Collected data
= = = = = = =
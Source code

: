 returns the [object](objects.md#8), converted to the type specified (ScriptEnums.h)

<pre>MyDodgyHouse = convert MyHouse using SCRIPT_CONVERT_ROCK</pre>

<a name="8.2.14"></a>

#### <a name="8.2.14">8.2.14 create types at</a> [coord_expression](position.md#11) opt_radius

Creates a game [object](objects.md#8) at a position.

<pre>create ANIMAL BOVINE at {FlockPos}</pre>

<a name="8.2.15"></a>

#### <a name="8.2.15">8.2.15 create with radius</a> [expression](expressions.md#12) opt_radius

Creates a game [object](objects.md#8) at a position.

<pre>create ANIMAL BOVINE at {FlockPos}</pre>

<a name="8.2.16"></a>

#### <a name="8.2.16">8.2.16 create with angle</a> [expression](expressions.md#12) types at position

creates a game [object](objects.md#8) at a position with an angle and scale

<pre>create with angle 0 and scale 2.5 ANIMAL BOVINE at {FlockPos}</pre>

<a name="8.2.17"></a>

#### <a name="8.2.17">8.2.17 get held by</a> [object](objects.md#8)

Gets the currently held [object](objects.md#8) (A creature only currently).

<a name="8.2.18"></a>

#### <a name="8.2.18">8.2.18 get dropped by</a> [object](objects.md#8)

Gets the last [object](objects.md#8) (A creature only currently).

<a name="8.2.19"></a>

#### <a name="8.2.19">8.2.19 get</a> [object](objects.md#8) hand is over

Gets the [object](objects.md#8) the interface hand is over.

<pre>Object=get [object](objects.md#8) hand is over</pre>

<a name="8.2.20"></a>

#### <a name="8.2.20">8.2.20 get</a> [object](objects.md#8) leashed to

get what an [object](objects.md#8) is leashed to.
= = = = = = =
Task
State the number of lines in the records above that contain the string "held", and give nothing else.

Task solution
2